His Excellency got his miracle and then some. When Juan Diego arrived at the bishop's palace the third time, he dumped out roses the lady had picked from Tepeyac's snowy rocks and arranged in his rough cloak, his tilma. There on his cloak was the image of the very lady he had met on the hill, an image preserved to this day in the basilica dedicated to her outside Mexico City.

On Tepeyac Mary did not threaten calamity, or tell the pope to say a certain prayer on a particular day, or confirm a fine point of Augustinian theology. She promised only to listen to anyone who would come to her. She offered only companionship, compassion, and consolation. But this simple gift has resonated through the world for hundreds of years, an earthy song of divine pathos sung by millions of voices that only grows stronger with time.

The second gift we experience at Tepeyac is that she comes to us as we are and speaks our language. Zumárraga could not believe that Mary would speak the "pagan" Nahuatl language of Juan Diego. When he told the bishop the lady called herself Tequantlaxopeuh ("she who crushes the serpent's head"), the Spaniard assumed he meant "de Guadalupe," referring to a shrine in Spain. At that time Bartolomé de Las Casas was still debating the theologians of Europe's most prestigious universities to prove indigenous people were human beings, so perhaps we should not be surprised that Zumárraga would assume Mary was European. We all hear what we expect to hear, but sometimes God's word is entirely unexpected and its messenger even more unlikely.

The third gift of Tepeyac deals with issues of authority. In the story, the bishop is the obstacle, and the conquered peasant carries the world-changing message. This is why, in my world, when her oppressed children cry out-whether janitors massing at city hall, or farm workers protesting along a dusty road in California's Central Valley, or gay and lesbian Catholics marching down Santa Monica Boulevard, anawim of every stripe-they always carry an image of Our Lady of Guadalupe. We know she walks with us. Impoverished, immigrant, indigenous, or "intrinsically disordered," we remember her words of assurance to Juan Diego: ¿No soy tu madre? ("Am I not your mother?") Yes, we remember. We remember with a memory of centuries that can only be described as pondering these things in our hearts.

If I wish to clothe myself in the reality of the Magnificat, I cut my own life's pattern tracing the story of Tepeyac. If I am denied a job because of who I am, if I am denounced in the halls of Congress as a godless outsider, derided as a pragmatically deprived idealist, as a troublemaker, as someone who asks the question everyone else is afraid to ask, as someone whose refusal to play by the rules makes others think I just don't get it, or just as someone scorned on the street, then the story of Tepeyac comes alive in me.

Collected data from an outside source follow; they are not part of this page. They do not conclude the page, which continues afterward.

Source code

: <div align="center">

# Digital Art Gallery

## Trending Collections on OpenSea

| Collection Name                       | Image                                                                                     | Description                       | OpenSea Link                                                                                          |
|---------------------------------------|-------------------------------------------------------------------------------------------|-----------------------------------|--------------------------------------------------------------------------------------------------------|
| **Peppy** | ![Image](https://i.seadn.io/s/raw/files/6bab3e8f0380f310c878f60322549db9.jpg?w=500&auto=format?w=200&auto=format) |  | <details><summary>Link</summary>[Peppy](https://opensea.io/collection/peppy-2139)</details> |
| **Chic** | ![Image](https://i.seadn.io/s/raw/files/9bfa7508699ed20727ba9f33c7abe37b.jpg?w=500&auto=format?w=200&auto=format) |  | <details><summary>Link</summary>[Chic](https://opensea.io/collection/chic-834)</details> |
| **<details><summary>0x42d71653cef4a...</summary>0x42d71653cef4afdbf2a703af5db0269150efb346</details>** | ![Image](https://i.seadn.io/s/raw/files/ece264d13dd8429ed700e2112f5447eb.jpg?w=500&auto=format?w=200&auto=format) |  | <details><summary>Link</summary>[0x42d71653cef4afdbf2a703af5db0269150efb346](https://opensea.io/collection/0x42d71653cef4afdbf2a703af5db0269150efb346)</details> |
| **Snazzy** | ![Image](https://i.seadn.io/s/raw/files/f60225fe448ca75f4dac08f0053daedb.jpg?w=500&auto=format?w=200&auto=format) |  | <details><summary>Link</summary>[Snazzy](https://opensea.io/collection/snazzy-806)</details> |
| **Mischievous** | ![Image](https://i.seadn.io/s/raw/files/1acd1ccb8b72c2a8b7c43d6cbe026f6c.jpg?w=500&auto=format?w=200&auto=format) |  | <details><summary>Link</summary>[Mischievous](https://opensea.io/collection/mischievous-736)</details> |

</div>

The story reminds me that my Father and my Mother accept and love me for all the reasons that move others to despise me. When powers are arrayed against me, when the proud look down from their thrones, I am Juan Diego; I open my tilma and flowers cascade from it. I revel in my weakness. And I am lifted up.

On Tepeyac stands a lady who shelters the oppressed, the marginalized, those who are less-than. She trusts me to carry a message without having a fancy title. She hears me in my despair and comforts me. But she also teaches me the power of love, love despite all tribulation, a screaming, starving love fed only with hope.